Exercise description: Write out exactly the lines from the line that contains "矮寨大桥的工程奇迹， 你不上桥完全感受不出来， 走在桥里，" through the final line of the listing below, and no others.

Source records:
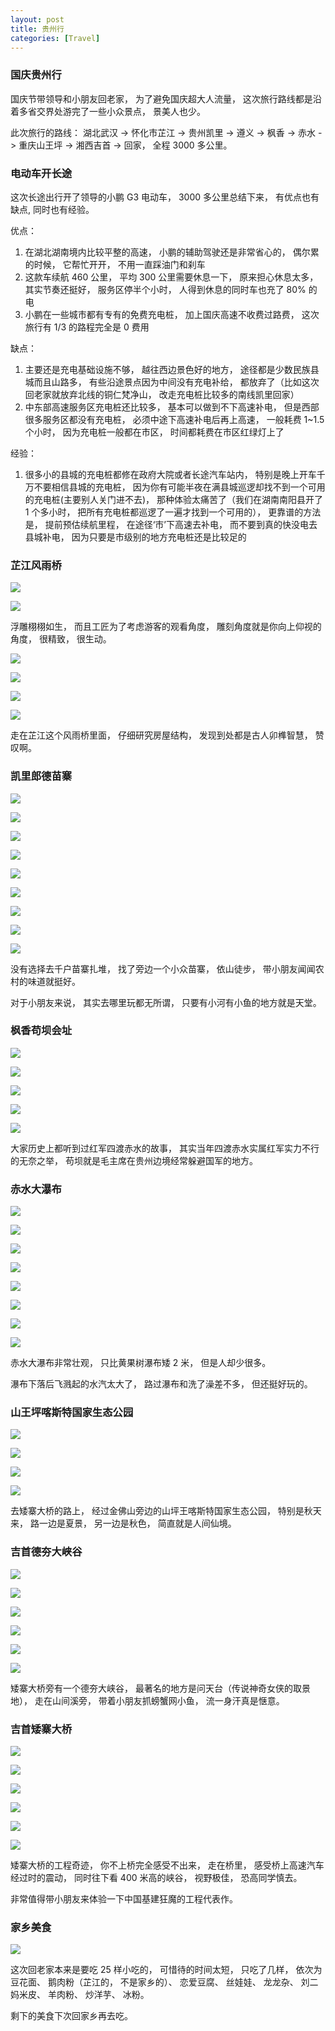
 ```yaml
---
layout: post
title: 贵州行
categories: [Travel]
---
```


### 国庆贵州行
国庆节带领导和小朋友回老家， 为了避免国庆超大人流量， 这次旅行路线都是沿着多省交界处游完了一些小众景点， 景美人也少。

此次旅行的路线： 湖北武汉 -> 怀化市芷江 -> 贵州凯里 -> 遵义 -> 枫香 -> 赤水 -> 重庆山王坪 -> 湘西吉首 -> 回家， 全程 3000 多公里。

### 电动车开长途
这次长途出行开了领导的小鹏 G3 电动车， 3000 多公里总结下来， 有优点也有缺点, 同时也有经验。

优点：
1. 在湖北湖南境内比较平整的高速， 小鹏的辅助驾驶还是非常省心的， 偶尔累的时候， 它帮忙开开， 不用一直踩油门和刹车
2. 这款车续航 460 公里， 平均 300 公里需要休息一下， 原来担心休息太多， 其实节奏还挺好， 服务区停半个小时， 人得到休息的同时车也充了 80% 的电
3. 小鹏在一些城市都有专有的免费充电桩， 加上国庆高速不收费过路费， 这次旅行有 1/3 的路程完全是 0 费用

缺点：
1. 主要还是充电基础设施不够， 越往西边景色好的地方， 途径都是少数民族县城而且山路多， 有些沿途景点因为中间没有充电补给， 都放弃了（比如这次回老家就放弃北线的铜仁梵净山， 改走充电桩比较多的南线凯里回家）
2. 中东部高速服务区充电桩还比较多， 基本可以做到不下高速补电， 但是西部很多服务区都没有充电桩， 必须中途下高速补电后再上高速， 一般耗费 1~1.5 个小时， 因为充电桩一般都在市区， 时间都耗费在市区红绿灯上了

经验：
1. 很多小的县城的充电桩都修在政府大院或者长途汽车站内， 特别是晚上开车千万不要相信县城的充电桩， 因为你有可能半夜在满县城巡逻却找不到一个可用的充电桩(主要别人关门进不去)， 那种体验太痛苦了（我们在湖南南阳县开了 1 个多小时， 把所有充电桩都巡逻了一遍才找到一个可用的）， 更靠谱的方法是， 提前预估续航里程， 在途径‘市’下高速去补电， 而不要到真的快没电去县城补电， 因为只要是市级别的地方充电桩还是比较足的

### 芷江风雨桥
![]({{site.url}}/pics/tourism-guizhou/IMG_20211001_091040_edit_22238388928377.jpg)

![]({{site.url}}/pics/tourism-guizhou/IMG_20211001_091250_edit_22335751893466.jpg)

浮雕栩栩如生， 而且工匠为了考虑游客的观看角度， 雕刻角度就是你向上仰视的角度， 很精致， 很生动。

![]({{site.url}}/pics/tourism-guizhou/IMG_20211001_092406_edit_22909719445462.jpg)

![]({{site.url}}/pics/tourism-guizhou/IMG_20211001_092626_edit_23041273129296.jpg)

![]({{site.url}}/pics/tourism-guizhou/IMG_20211001_093213_edit_25192331176884.jpg)

![]({{site.url}}/pics/tourism-guizhou/IMG_20211001_094040_edit_23672252572429.jpg)

走在芷江这个风雨桥里面， 仔细研究房屋结构， 发现到处都是古人卯榫智慧， 赞叹啊。

### 凯里郎德苗寨
![]({{site.url}}/pics/tourism-guizhou/IMG_20211001_150402_edit_34513796483795.jpg)

![]({{site.url}}/pics/tourism-guizhou/IMG_20211001_153115_edit_35320282870131.jpg)

![]({{site.url}}/pics/tourism-guizhou/IMG_20211001_153402_edit_35483165063335.jpg)

![]({{site.url}}/pics/tourism-guizhou/IMG_20211001_154745_edit_36396063074654.jpg)

![]({{site.url}}/pics/tourism-guizhou/IMG_20211001_155809_edit_36090703332513.jpg)

![]({{site.url}}/pics/tourism-guizhou/IMG_20211001_162315_edit_36696347653254.jpg)

![]({{site.url}}/pics/tourism-guizhou/IMG_20211001_162811_edit_36894412173536.jpg)

![]({{site.url}}/pics/tourism-guizhou/IMG_20211001_162945_edit_36965355431338.jpg)

![]({{site.url}}/pics/tourism-guizhou/IMG_20211001_164541_edit_37324912632846.jpg)

没有选择去千户苗寨扎堆， 找了旁边一个小众苗寨， 依山徒步， 带小朋友闻闻农村的味道就挺好。

对于小朋友来说， 其实去哪里玩都无所谓， 只要有小河有小鱼的地方就是天堂。

### 枫香苟坝会址
![]({{site.url}}/pics/tourism-guizhou/IMG_20211003_113250_edit_78807923936933.jpg)

![]({{site.url}}/pics/tourism-guizhou/IMG_20211003_115451.jpg)

![]({{site.url}}/pics/tourism-guizhou/IMG_20211003_115617.jpg)

![]({{site.url}}/pics/tourism-guizhou/IMG_20211003_120102_edit_79328628483207.jpg)

![]({{site.url}}/pics/tourism-guizhou/IMG_20211003_121136_edit_79676238697738.jpg)

大家历史上都听到过红军四渡赤水的故事， 其实当年四渡赤水实属红军实力不行的无奈之举， 苟坝就是毛主席在贵州边境经常躲避国军的地方。

### 赤水大瀑布
![]({{site.url}}/pics/tourism-guizhou/IMG_20211004_113308_edit_114216708747675.jpg)

![]({{site.url}}/pics/tourism-guizhou/IMG_20211004_121913_edit_114395276831502.jpg)

![]({{site.url}}/pics/tourism-guizhou/IMG_20211004_122041_edit_114469765293470.jpg)

![]({{site.url}}/pics/tourism-guizhou/IMG_20211004_122147_edit_114540190165334.jpg)

![]({{site.url}}/pics/tourism-guizhou/IMG_20211004_125507_edit_116059643293748.jpg)

![]({{site.url}}/pics/tourism-guizhou/IMG_20211004_130016_edit_116299787306732.jpg)

![]({{site.url}}/pics/tourism-guizhou/IMG_20211004_133413_edit_117399933595627.jpg)

![]({{site.url}}/pics/tourism-guizhou/IMG_20211004_133644_edit_117496785121133.jpg)

赤水大瀑布非常壮观， 只比黄果树瀑布矮 2 米， 但是人却少很多。

瀑布下落后飞溅起的水汽太大了， 路过瀑布和洗了澡差不多， 但还挺好玩的。

### 山王坪喀斯特国家生态公园
![]({{site.url}}/pics/tourism-guizhou/IMG_20211005_133553_edit_152082324313772.jpg)

![]({{site.url}}/pics/tourism-guizhou/IMG_20211005_140910_edit_153143796457881.jpg)

![]({{site.url}}/pics/tourism-guizhou/IMG_20211005_143150_edit_154413141860812.jpg)

![]({{site.url}}/pics/tourism-guizhou/IMG_20211001_102409_edit_25061498882649.jpg)

去矮寨大桥的路上， 经过金佛山旁边的山坪王喀斯特国家生态公园， 特别是秋天来， 路一边是夏景， 另一边是秋色， 简直就是人间仙境。

### 吉首德夯大峡谷
![]({{site.url}}/pics/tourism-guizhou/IMG_20211006_102225_edit_176187741891865.jpg)

![]({{site.url}}/pics/tourism-guizhou/IMG_20211006_102512_edit_176350846271528.jpg)

![]({{site.url}}/pics/tourism-guizhou/IMG_20211006_115429_edit_178286729583732.jpg)

![]({{site.url}}/pics/tourism-guizhou/IMG_20211006_121000_edit_178982299065397.jpg)

![]({{site.url}}/pics/tourism-guizhou/IMG_20211006_135726_edit_181909347899846.jpg)

![]({{site.url}}/pics/tourism-guizhou/IMG_20211006_140325_edit_182011253935247.jpg)

矮寨大桥旁有一个德夯大峡谷， 最著名的地方是问天台（传说神奇女侠的取景地）， 走在山间溪旁， 带着小朋友抓螃蟹网小鱼， 流一身汗真是惬意。

### 吉首矮寨大桥
![]({{site.url}}/pics/tourism-guizhou/IMG_20211006_151927_edit_185667722327918.jpg)

![]({{site.url}}/pics/tourism-guizhou/IMG_20211006_160047_edit_187009701275109.jpg)

![]({{site.url}}/pics/tourism-guizhou/IMG_20211006_160240_edit_187121009476134.jpg)

![]({{site.url}}/pics/tourism-guizhou/IMG_20211006_161622_edit_187813370384883.jpg)

![]({{site.url}}/pics/tourism-guizhou/IMG_20211006_164140_edit_188953185882625.jpg)

![]({{site.url}}/pics/tourism-guizhou/IMG_20211006_164918_edit_189417683001825.jpg)

矮寨大桥的工程奇迹， 你不上桥完全感受不出来， 走在桥里， 感受桥上高速汽车经过时的震动， 同时往下看 400 米高的峡谷， 视野极佳， 恐高同学慎去。

非常值得带小朋友来体验一下中国基建狂魔的工程代表作。

### 家乡美食
![]({{site.url}}/pics/tourism-guizhou/IMG_20211006_164918_edit_389417683001825.jpg)

这次回老家本来是要吃 25 样小吃的， 可惜待的时间太短， 只吃了几样， 依次为豆花面、 鹅肉粉（芷江的， 不是家乡的）、 恋爱豆腐、 丝娃娃、 龙龙杂、 刘二妈米皮、 羊肉粉、 炒洋芋、 冰粉。

剩下的美食下次回家乡再去吃。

Result:
矮寨大桥的工程奇迹， 你不上桥完全感受不出来， 走在桥里， 感受桥上高速汽车经过时的震动， 同时往下看 400 米高的峡谷， 视野极佳， 恐高同学慎去。

非常值得带小朋友来体验一下中国基建狂魔的工程代表作。

### 家乡美食
![]({{site.url}}/pics/tourism-guizhou/IMG_20211006_164918_edit_389417683001825.jpg)

这次回老家本来是要吃 25 样小吃的， 可惜待的时间太短， 只吃了几样， 依次为豆花面、 鹅肉粉（芷江的， 不是家乡的）、 恋爱豆腐、 丝娃娃、 龙龙杂、 刘二妈米皮、 羊肉粉、 炒洋芋、 冰粉。

剩下的美食下次回家乡再去吃。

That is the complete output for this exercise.